Passos, porém, sente-se em alta. Venha o que vier, muitos continuarão a vê-lo como o líder que sabe o que quer, o homem que não cede a pressões, o decisor implacável que corta a direito. Outros tenderão a encará-lo como uma alma insensível, sem qualquer ligação ao país, um usurpador da soberania popular a reinar sobre um povo pobre e triste. Seja qual for a perspectiva, Passos vive por estes dias o enlevo da vitória. Conseguiu uma saída limpa do programa de ajustamento porque pôde. Para um Governo cansado, até uma vitória volátil dá para uma festa.  

2- Passou uma semana e o ministro da Educação Nuno Crato nada disse sobre as conclusões de um estudo académico que apontam para o benefício de um valor, em média, nas avaliações internas dos alunos das escolas privadas em comparação com os mesmos resultados das públicas. Dizia esse estudo que o privilégio permitia aos estudantes que se candidatavam a cursos com médias elevadas como Medicina passar à frente de dezenas de concorrentes nas listas de acesso ao Ensino Superior. A serem verdadeiras (e a natureza científica do trabalho assim o indica), as discrepâncias nas avaliações internas entre as escolas privadas e públicas geram no sistema de ensino uma inaceitável situação de injustiça. Por isso não se pode compreender o silêncio do ministro Nuno Crato.

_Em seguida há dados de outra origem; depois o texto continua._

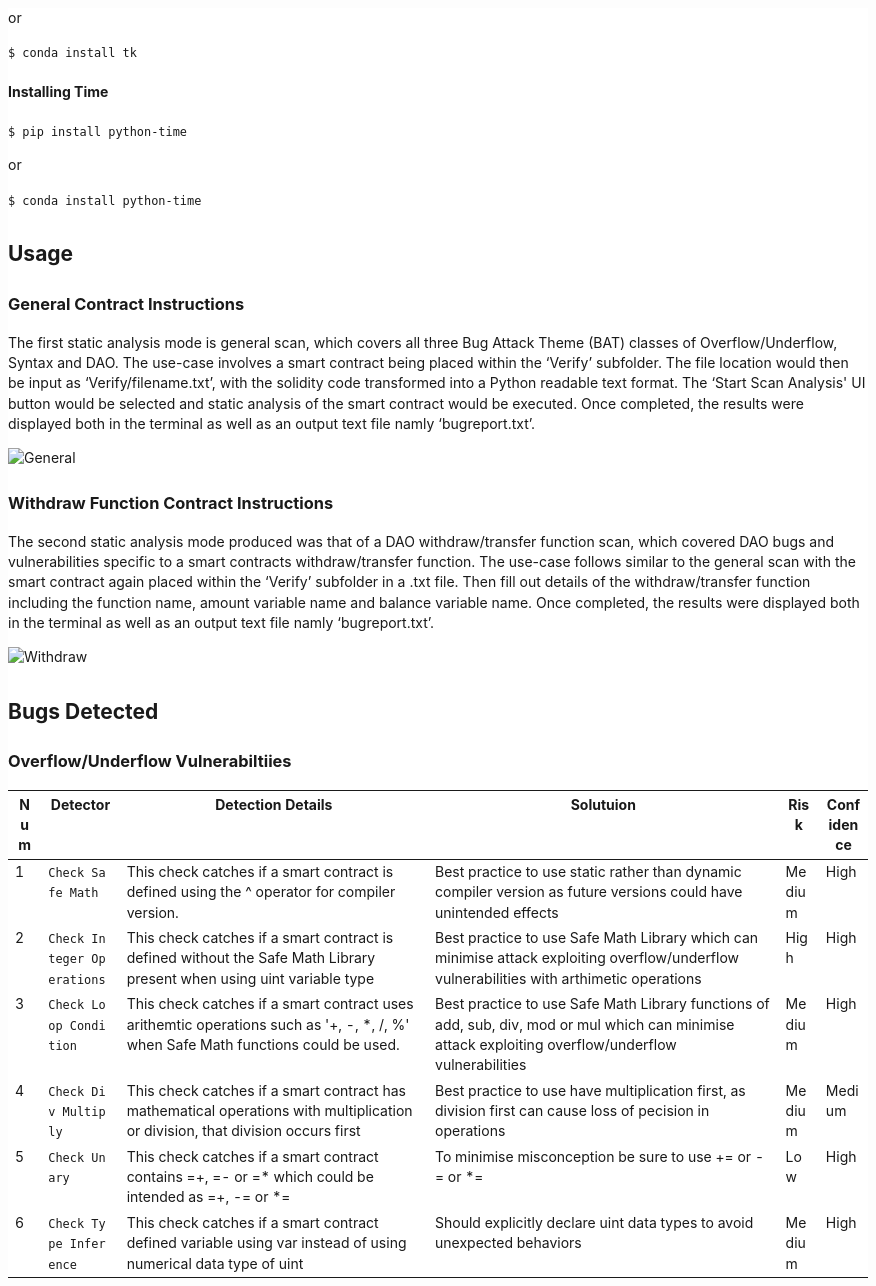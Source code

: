 or
```sh
$ conda install tk
```
#### Installing Time
```sh
$ pip install python-time
```
or
```sh
$ conda install python-time
```

## Usage
### General Contract Instructions
The first static analysis mode is general scan, which covers all three Bug Attack Theme (BAT) classes of Overflow/Underflow, Syntax and DAO. The use-case involves a smart contract being placed within the ‘Verify’ subfolder. The file location would then be input as ‘Verify/filename.txt’, with the solidity code transformed into a Python readable text format. The ‘Start Scan Analysis' UI button would be selected and static analysis of the smart contract would be executed. Once completed, the results were displayed both in the terminal as well as an output text file namly ‘bugreport.txt’. 

<img src="https://github.com/nikhilsurfingaus/ThesisProject/blob/master/Resources/General.jpg" alt="General" width="600" height="400"/> 

### Withdraw Function Contract Instructions
The second static analysis mode produced was that of a DAO withdraw/transfer function scan, which covered DAO bugs and vulnerabilities specific to a smart contracts withdraw/transfer function. The use-case follows similar to the general scan with the smart contract again placed within the ‘Verify’ subfolder in a .txt
file. Then fill out details of the withdraw/transfer function including the function name, amount variable name and balance variable name. Once completed, the results were displayed both in the terminal as well as an output text file namly ‘bugreport.txt’. 

<img src="https://github.com/nikhilsurfingaus/ThesisProject/blob/master/Resources/Withdraw.jpg" alt="Withdraw" width="600" height="400"/> 

## Bugs Detected
### Overflow/Underflow Vulnerabiltiies
Num | Detector | Detection Details | Solutuion | Risk | Confidence
--- | --- | --- | --- | --- | --- |
1 | `Check Safe Math` | This check catches if a smart contract is defined using the ^ operator for compiler version. | Best practice to use static rather than dynamic compiler version as future versions could have unintended effects | Medium | High
2 | `Check Integer Operations` | This check catches if a smart contract is defined without the Safe Math Library present when using uint variable type | Best practice to use Safe Math Library which can minimise attack exploiting overflow/underflow vulnerabilities with arthimetic operations | High | High
3 | `Check Loop Condition` | This check catches if a smart contract uses arithemtic operations such as '+, -, *, /, %' when Safe Math functions could be used.  | Best practice to use Safe Math Library functions of add, sub, div, mod or mul which can minimise attack exploiting overflow/underflow vulnerabilities | Medium | High
4 | `Check Div Multiply` | This check catches if a smart contract has mathematical operations with multiplication or division, that division occurs first  | Best practice to use have multiplication first, as division first can cause loss of pecision in operations  | Medium | Medium
5 | `Check Unary` | This check catches if a smart contract contains =+, =- or =* which could be intended as =+, -= or *= | To minimise misconception be sure to use += or -= or *= | Low | High
6 | `Check Type Inference` | This check catches if a smart contract defined variable using var instead of using numerical data type of uint | Should explicitly declare uint data types to avoid unexpected behaviors | Medium | High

Não, desta vez não está em causa o preconceito ideológico que tende a criticar as escolas privadas apenas porque o são. Não é notícia para ninguém que os alunos das privadas tenham melhores notas nos exames nacionais. É bom que haja concorrência entre os dois sistemas. O problema é que, quando comparadas as médias dos exames onde todos concorrem em igualdade com as notas obtidas nas escolas, onde pode haver discricionariedade, se verifica o ganho de um valor nas privadas. O que se passa? A subida da nota compra-se com propinas? Neste limbo de suspeitas, ninguém fica a ganhar. Nem as escolas públicas que tenderão a ser evitadas pelos melhores alunos (e pelos filhos de famílias com maiores rendimentos), nem as escolas privadas, cuja imagem pode ficar indelevelmente manchada com o anátema da aldrabice.

Se Portugal é um estado de direito, se o poder político tem o dever se garantir a igualdade de oportunidades a todos os cidadãos, o Governo (e os partidos da oposição) não pode ficar mudo e quedo perante a denúncia de uma situação com esta ordem de gravidade. E ainda menos os sindicatos, esses eternos militantes das causas corporativas e eternos ausentes das questões da educação. Não fazer nada é aceitar de braços caídos uma situação que degrada o sentimento de colectividade, que exalta o salve-se quem puder, que acentua a sensação de injustiça social, que leva o país mais para os padrões do Terceiro Mundo e o afasta da Europa. Se o ministro da Educação se cala, que haja alguém que o faça falar. Nem que seja para dizer que esta preocupação é um disparate por falta do fundamento A, B ou C.